About this task:
Below are some records. Pull every line that contains the word "validators".

Data for analysis:
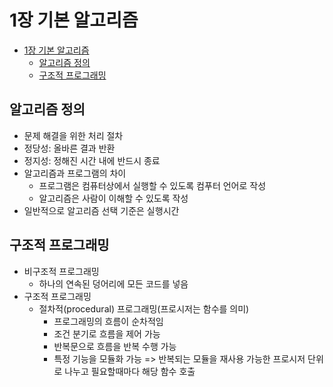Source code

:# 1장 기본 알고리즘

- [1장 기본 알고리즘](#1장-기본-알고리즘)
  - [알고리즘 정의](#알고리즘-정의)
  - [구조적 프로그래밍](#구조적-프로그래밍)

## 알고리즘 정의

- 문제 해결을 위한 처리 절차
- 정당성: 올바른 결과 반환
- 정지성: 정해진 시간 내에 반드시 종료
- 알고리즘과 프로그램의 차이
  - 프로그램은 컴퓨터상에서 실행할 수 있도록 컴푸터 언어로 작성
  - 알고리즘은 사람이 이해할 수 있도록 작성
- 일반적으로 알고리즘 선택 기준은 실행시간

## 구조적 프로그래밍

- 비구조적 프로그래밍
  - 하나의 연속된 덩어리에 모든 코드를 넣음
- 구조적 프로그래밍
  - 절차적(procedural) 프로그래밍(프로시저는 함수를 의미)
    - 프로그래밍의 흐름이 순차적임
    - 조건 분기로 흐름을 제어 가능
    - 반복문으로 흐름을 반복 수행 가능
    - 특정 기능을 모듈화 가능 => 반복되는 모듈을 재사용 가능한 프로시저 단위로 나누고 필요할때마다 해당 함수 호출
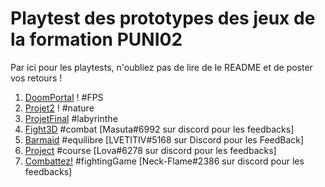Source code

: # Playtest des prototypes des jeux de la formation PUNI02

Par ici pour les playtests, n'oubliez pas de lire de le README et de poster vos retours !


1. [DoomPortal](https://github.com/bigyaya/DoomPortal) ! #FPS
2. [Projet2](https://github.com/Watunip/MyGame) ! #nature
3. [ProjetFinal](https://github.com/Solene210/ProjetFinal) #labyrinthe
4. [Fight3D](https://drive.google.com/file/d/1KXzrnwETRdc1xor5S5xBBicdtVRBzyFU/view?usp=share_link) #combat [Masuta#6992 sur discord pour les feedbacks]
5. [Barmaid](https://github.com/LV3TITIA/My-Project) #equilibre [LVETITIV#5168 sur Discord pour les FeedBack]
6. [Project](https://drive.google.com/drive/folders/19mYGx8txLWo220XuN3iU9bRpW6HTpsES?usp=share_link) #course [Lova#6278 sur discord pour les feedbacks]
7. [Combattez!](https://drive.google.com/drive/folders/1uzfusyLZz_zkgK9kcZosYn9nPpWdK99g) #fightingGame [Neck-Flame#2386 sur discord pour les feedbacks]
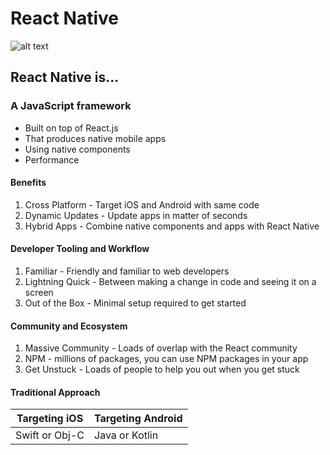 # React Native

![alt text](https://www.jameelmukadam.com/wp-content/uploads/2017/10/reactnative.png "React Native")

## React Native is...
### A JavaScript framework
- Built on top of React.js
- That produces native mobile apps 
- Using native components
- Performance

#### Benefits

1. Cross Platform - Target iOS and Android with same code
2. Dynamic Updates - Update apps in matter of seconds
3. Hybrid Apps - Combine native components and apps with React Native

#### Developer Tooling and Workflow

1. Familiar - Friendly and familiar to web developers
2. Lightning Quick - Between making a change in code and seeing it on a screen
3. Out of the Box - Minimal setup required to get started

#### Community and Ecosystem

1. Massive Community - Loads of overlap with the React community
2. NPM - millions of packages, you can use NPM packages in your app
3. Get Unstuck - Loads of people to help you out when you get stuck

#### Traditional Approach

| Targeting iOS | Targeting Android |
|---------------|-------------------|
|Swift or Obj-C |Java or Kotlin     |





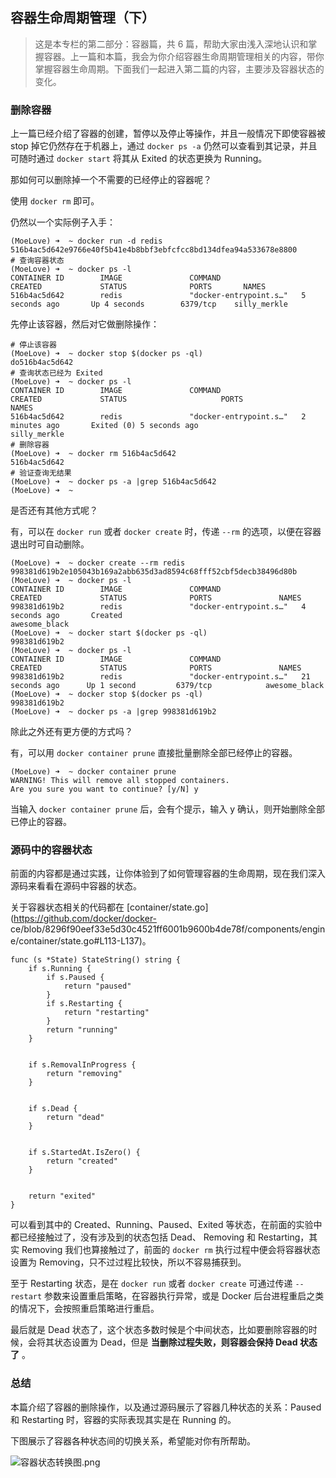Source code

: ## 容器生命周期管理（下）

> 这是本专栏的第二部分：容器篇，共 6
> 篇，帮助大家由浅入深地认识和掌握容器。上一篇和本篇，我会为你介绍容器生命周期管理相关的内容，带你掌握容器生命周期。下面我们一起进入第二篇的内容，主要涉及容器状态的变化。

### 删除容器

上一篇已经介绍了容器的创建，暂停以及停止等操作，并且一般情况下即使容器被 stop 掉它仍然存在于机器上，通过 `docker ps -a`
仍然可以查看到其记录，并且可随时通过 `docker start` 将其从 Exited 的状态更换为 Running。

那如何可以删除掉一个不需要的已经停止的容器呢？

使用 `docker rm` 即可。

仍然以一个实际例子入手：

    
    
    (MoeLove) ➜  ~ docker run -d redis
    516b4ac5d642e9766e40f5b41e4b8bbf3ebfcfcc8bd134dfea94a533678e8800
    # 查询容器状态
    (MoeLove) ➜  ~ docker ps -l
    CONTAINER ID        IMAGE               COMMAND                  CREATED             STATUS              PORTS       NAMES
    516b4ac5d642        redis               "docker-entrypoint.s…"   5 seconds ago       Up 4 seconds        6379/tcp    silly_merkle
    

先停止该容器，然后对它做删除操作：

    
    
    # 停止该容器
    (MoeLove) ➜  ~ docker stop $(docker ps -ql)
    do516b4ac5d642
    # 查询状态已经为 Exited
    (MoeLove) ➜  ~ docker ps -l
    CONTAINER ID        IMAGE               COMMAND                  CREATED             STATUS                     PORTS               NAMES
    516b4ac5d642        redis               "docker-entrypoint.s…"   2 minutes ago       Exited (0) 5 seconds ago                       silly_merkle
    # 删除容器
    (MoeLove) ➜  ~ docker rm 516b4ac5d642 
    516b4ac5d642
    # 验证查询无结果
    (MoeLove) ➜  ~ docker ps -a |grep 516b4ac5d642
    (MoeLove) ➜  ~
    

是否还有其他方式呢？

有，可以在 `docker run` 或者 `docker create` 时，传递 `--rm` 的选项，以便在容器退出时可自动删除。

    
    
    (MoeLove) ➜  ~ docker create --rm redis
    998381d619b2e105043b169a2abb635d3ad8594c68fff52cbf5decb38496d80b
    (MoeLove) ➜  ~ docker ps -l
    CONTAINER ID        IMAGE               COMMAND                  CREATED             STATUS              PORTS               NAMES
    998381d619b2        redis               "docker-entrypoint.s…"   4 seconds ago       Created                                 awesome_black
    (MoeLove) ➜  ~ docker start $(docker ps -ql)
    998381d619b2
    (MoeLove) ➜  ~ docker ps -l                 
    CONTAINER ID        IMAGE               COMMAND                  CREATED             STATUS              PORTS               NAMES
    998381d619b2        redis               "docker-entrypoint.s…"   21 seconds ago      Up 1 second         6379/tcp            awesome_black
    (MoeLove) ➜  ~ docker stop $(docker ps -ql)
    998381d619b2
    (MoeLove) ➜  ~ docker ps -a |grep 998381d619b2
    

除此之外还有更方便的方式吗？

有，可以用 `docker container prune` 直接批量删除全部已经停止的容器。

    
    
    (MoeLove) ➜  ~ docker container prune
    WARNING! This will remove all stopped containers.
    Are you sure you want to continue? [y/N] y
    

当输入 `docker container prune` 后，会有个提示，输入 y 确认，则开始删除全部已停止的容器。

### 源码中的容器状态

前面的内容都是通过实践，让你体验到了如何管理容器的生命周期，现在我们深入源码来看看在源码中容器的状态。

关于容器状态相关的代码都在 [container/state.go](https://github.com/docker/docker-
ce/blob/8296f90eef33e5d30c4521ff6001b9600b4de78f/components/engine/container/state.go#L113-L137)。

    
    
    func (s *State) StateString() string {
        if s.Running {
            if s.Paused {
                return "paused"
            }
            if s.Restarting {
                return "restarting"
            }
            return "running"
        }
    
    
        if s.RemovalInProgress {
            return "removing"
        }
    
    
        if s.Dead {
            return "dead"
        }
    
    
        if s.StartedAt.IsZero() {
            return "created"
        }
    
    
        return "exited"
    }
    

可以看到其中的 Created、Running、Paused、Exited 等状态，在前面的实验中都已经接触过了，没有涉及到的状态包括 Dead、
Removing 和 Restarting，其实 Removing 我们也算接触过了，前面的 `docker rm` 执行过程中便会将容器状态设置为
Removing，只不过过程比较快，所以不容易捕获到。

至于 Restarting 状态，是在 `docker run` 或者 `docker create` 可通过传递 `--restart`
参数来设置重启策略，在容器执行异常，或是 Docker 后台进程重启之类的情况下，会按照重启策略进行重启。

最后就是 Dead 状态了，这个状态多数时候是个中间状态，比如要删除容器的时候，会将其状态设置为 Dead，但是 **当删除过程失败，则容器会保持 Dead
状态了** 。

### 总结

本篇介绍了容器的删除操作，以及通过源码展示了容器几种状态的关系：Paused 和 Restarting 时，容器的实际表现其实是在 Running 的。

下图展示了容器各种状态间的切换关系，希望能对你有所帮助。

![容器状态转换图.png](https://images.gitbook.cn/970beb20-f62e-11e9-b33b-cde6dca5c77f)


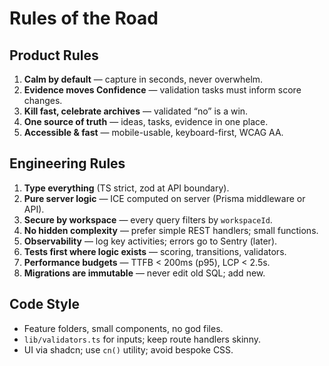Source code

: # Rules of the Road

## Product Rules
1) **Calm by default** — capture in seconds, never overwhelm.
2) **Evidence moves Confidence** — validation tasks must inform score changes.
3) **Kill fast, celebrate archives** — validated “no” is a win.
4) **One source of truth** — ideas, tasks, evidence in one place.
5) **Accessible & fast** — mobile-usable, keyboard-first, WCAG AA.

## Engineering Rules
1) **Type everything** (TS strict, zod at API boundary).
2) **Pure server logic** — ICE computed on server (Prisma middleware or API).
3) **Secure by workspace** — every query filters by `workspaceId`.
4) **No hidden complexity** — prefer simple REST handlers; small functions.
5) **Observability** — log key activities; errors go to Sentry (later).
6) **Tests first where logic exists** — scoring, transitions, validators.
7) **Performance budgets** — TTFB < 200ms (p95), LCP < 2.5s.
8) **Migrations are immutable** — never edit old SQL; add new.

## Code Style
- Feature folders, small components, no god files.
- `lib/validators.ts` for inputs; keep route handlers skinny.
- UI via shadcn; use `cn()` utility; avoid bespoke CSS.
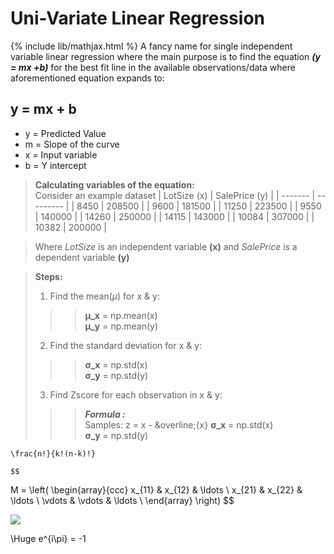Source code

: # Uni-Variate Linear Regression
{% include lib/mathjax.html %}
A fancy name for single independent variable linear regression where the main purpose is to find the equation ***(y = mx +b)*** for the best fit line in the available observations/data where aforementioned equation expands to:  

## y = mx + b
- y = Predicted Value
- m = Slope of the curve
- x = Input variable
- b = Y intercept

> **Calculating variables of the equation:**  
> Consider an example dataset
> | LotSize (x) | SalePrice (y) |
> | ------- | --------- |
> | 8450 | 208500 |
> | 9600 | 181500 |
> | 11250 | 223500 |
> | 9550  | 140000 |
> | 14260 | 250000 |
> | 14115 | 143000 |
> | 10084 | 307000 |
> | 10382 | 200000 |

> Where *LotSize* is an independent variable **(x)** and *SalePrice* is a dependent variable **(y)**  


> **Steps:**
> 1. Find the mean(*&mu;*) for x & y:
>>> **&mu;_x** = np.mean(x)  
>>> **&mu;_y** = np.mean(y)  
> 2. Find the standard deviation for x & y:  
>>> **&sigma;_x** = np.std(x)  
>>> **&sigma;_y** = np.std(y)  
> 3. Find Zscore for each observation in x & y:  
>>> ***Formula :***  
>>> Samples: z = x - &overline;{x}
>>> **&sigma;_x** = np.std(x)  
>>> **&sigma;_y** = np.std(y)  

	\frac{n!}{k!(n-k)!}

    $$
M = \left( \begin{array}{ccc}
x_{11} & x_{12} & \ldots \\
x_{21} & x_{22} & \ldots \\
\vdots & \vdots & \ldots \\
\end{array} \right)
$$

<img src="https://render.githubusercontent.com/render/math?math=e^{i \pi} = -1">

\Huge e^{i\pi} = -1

Output for this task:
6) **Tests first where logic exists** — scoring, transitions, validators.
- `lib/validators.ts` for inputs; keep route handlers skinny.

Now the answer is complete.